Al Presidente della Repubblica
Signor Giorgio Napolitano
Elementare e costituzionale diritto di parità tra tutti i cittadini adulti è quello di poter decidere liberamente con chi "metter su famiglia" e ottenere che venga riconosciuta come tale dalla Repubblica. Ma tale diritto è attuato solo per una parte della cittadinanza.
Sono oramai anni che ricordo a tutti, come già feci col Presidente Ciampi, e con Lei già in una precedente lettera, sig. presidente Napolitano, il fatto che sia intollerabile ormai per moltissimi cittadini italiani continuare a vedersi negare il diritto di formarsi una famiglia, in unione civile, laica in unostato laico, per le coppie formate da cittadini che hanno lo stesso sesso anagrafico.
Come famiglia nella Repubblica Italiana è riconosciuta la " società naturale fondata sul matrimonio." ( art 29) e sappiamo bene che in realtà per tutti noi, di qualunque sesso siamo o saremo, la famiglia è il luogo degli affetti durevoli, dell'intimità e dell'amore solidale e reciproco; e che ciascuno ha diritto in quanto essere umano ad creare la sua con chi vuole associarsi in questa "impresa di vita comune".
Ma questo diritto, malgrado la parità sancita all'articolo 3 non è uguale per tutti.

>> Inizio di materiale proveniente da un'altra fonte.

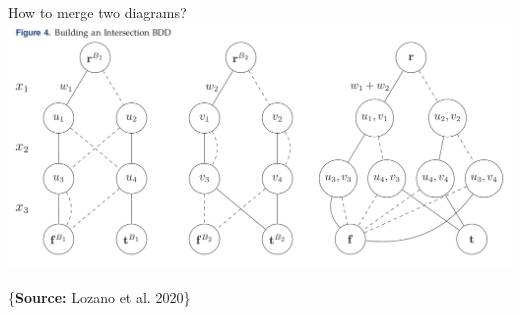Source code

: \documentclass[10pt, xcolor=svgnames]{beamer}
\begin{document}
\begin{frame}[label={sec:org0b8194e}]{How to merge two diagrams?}
\centering
\includegraphics[width=\textwidth]{./img/merging.png}

\{\footnotesize\vspace{2ex}\textbf{Source:} Lozano et al. 2020\}
\end{frame}
\end{document}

Per Francesco e Manuel, come per Laura e Luisa, il diritto a far registrare la loro unione civile non c'è, mentre per Alba e Claudio invece c'è: una evidente disparità in contrasto con la Legge Italiana ed europea, oltre che con i diritti umani universali.
Io mi vergogno profondamente di essere stata favorita rispetto a moltissimi miei concittadini: abbiamo potuto avere riconosciuta la nostra famiglia dalla Repubblica Italiana solo perchè casualmente il mio coniuge era di sesso anagrafico diverso dal mio.
E altrettanto dovrebbero vergognarsi tutte le famiglie maschio/femmina, anche se probabilmente non se ne rendono conto; poiché il loro privilegio significa discriminazione per molti concittadini.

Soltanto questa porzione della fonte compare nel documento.